'''
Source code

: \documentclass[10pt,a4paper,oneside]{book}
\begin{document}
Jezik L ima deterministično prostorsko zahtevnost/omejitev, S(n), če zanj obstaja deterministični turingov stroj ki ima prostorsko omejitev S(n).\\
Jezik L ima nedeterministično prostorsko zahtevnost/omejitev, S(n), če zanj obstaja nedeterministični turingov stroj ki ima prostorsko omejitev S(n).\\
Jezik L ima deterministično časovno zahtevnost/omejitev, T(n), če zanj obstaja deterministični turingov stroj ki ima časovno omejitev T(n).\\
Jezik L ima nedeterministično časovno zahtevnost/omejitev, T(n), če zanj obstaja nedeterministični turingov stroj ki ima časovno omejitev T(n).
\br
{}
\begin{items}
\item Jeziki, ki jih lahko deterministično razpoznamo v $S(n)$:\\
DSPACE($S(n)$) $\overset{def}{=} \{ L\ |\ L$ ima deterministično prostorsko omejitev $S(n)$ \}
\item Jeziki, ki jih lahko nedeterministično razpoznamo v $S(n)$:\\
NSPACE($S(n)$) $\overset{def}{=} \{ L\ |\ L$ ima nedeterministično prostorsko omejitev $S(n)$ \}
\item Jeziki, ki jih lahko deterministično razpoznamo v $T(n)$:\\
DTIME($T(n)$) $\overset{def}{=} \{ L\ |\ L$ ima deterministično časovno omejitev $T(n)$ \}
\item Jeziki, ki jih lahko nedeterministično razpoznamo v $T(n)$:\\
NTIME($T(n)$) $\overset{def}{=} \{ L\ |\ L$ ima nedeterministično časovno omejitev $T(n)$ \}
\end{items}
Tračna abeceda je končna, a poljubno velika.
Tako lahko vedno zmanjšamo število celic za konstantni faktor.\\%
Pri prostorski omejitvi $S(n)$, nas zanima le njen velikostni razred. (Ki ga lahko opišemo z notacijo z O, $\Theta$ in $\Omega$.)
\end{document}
'''
— EXERCISE INSTRUCTIONS —
Whenever the word "turingov" appears in a line of the listing, report that line.

— RESULT FOR THIS TASK —
Jezik L ima deterministično prostorsko zahtevnost/omejitev, S(n), če zanj obstaja deterministični turingov stroj ki ima prostorsko omejitev S(n).\\
Jezik L ima nedeterministično prostorsko zahtevnost/omejitev, S(n), če zanj obstaja nedeterministični turingov stroj ki ima prostorsko omejitev S(n).\\
Jezik L ima deterministično časovno zahtevnost/omejitev, T(n), če zanj obstaja deterministični turingov stroj ki ima časovno omejitev T(n).\\
Jezik L ima nedeterministično časovno zahtevnost/omejitev, T(n), če zanj obstaja nedeterministični turingov stroj ki ima časovno omejitev T(n).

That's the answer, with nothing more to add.